C’è un pattuglia di società piccole, non sempre conosciute, che rappresentano il nuovo made in Italy. Non solo e non tanto quello a cui siamo abituati a mettere sotto questa etichetta, ovvero moda, bellezza e buon cibo. Business innovativi, altamente tecnologici, verdi. Tutti fatti in Italia, da aziende che puntano sulla ricerca, che hanno la dimensione tipica della pmi nostrana. Che operano in nicchie e sono leader spesso mondiali.

L’avanzata dell’innovazione italiana
All’Aim investor day, che si è svolto a Piazza Affari il 3 aprile, queste società si sono svelate lasciando intravvedere un futuro di rinnovate speranze in un Paese per molti altri aspetti moribondo. Tre sono state premiate per l’alta componente di innovazione che hanno portato in dote al listino alternativo dei capitali, ma tutte hanno mostrato di avere le carte per costruire il futuro.

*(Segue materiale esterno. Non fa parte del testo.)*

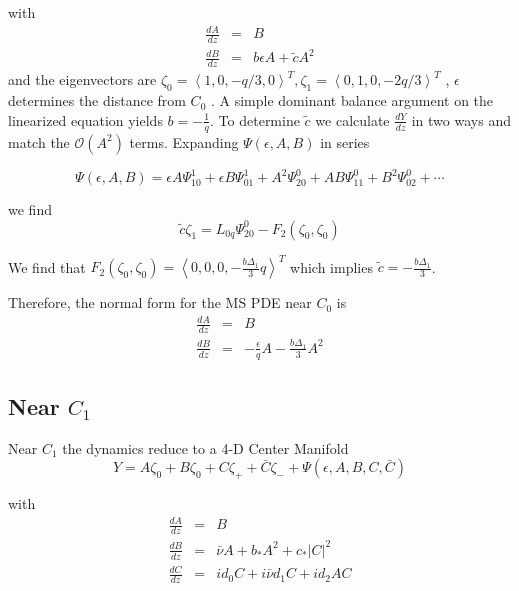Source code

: with 
\begin{subequations}
\begin{eqnarray}
\frac{dA}{dz} &=& B \\
\frac{dB}{dz} &=& b \epsilon A + \tilde{c} A^2
\end{eqnarray}
\end{subequations}
and the eigenvectors are $\zeta_0 = \left<1,0,-q/3,0\right>^T, \zeta_1 = \left<0,1,0,-2 q/3\right>^T $ , $\epsilon$ determines the distance from $C_0$ .
A simple dominant balance argument on the linearized equation yields $b=-\frac{1}{q}$.
To determine $\tilde{c}$ we calculate $\frac{dY}{dz}$ in two ways and match the $\mathcal{O}(A^2)$ terms. Expanding $\Psi(\epsilon,A,B)$ in series 

\begin{equation}
\Psi(\epsilon,A,B) = \epsilon A \Psi_{10}^1 + \epsilon B \Psi_{01}^1 + A^2 \Psi_{20}^0 + A B \Psi_{11}^0 + B^2 \Psi_{02}^0 + \cdots
\end{equation}

we find \begin{equation} \tilde{c} \zeta_1 = L_{0q} \Psi_{20}^0 - F_2(\zeta_0,\zeta_0) \end{equation}

We find that $F_2(\zeta_0,\zeta_0) = \left<0,0,0,-\frac{ b \Delta_1 }{3} q \right>^T$ which implies $\tilde{c} = - \frac{b \Delta_1}{3} $.

Therefore, the normal form for the MS PDE near $C_0$ is
\begin{subequations}
\begin{eqnarray}
\frac{dA}{dz} &=& B \\
\frac{dB}{dz} &=& -\frac{\epsilon}{q} A - \frac{ b \Delta_1}{3}  A^2
\end{eqnarray}
\end{subequations}
\subsection{ Near $C_1$ }
Near $C_1$ the dynamics reduce to a 4-D Center Manifold
\begin{equation} Y = A \zeta_0 + B \zeta_0 + C \zeta_+ + \bar{C} \zeta_- + \Psi(\epsilon,A,B,C,\bar{C})
\end{equation}

with 
\begin{subequations}
\begin{eqnarray}
\frac{dA}{dz} &=& B \\ \label{eq:aq}
\frac{dB}{dz} &=& \bar{\nu} A + b_* A^2 + c_* \left|C\right|^2 \\ \label{eq:bq}
\frac{dC}{dz} &=& i d_0 C + i \bar{\nu} d_1 C + i d_2 A C \label{eq:cq}
\end{eqnarray}
\end{subequations}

Dal frigo in denim ai software intelligenti
La più famosa – e anche una delle premiate – è senza dubbio Italia Independent Group, che fa capo a Lapo Elkann e che si occupa di occhialeria (per l’80% del fatturato) e lifestyle. La più tradizionale quanto a business, ma che lavora sull’introduzione di elementi di novità assoluta in prodotti che pertengono a un mercato decisamente maturo. Ed ecco all’orizzonte occhiali in velluto, infrangibili, che cambiano colore quando la temperature tocca i 28 gradi, ecco un divanetto a forma di 500 e un frigorifero rivestito di denim trattato al plasma per resistere a macchie e temeperature estreme. Quotata nel giugno 2013, con una raccolta di 15,7 milioni, Italia Independent capitalizza 88 milioni e ha al suo interno anche l’agenzia di comunicazione Independent Ideas.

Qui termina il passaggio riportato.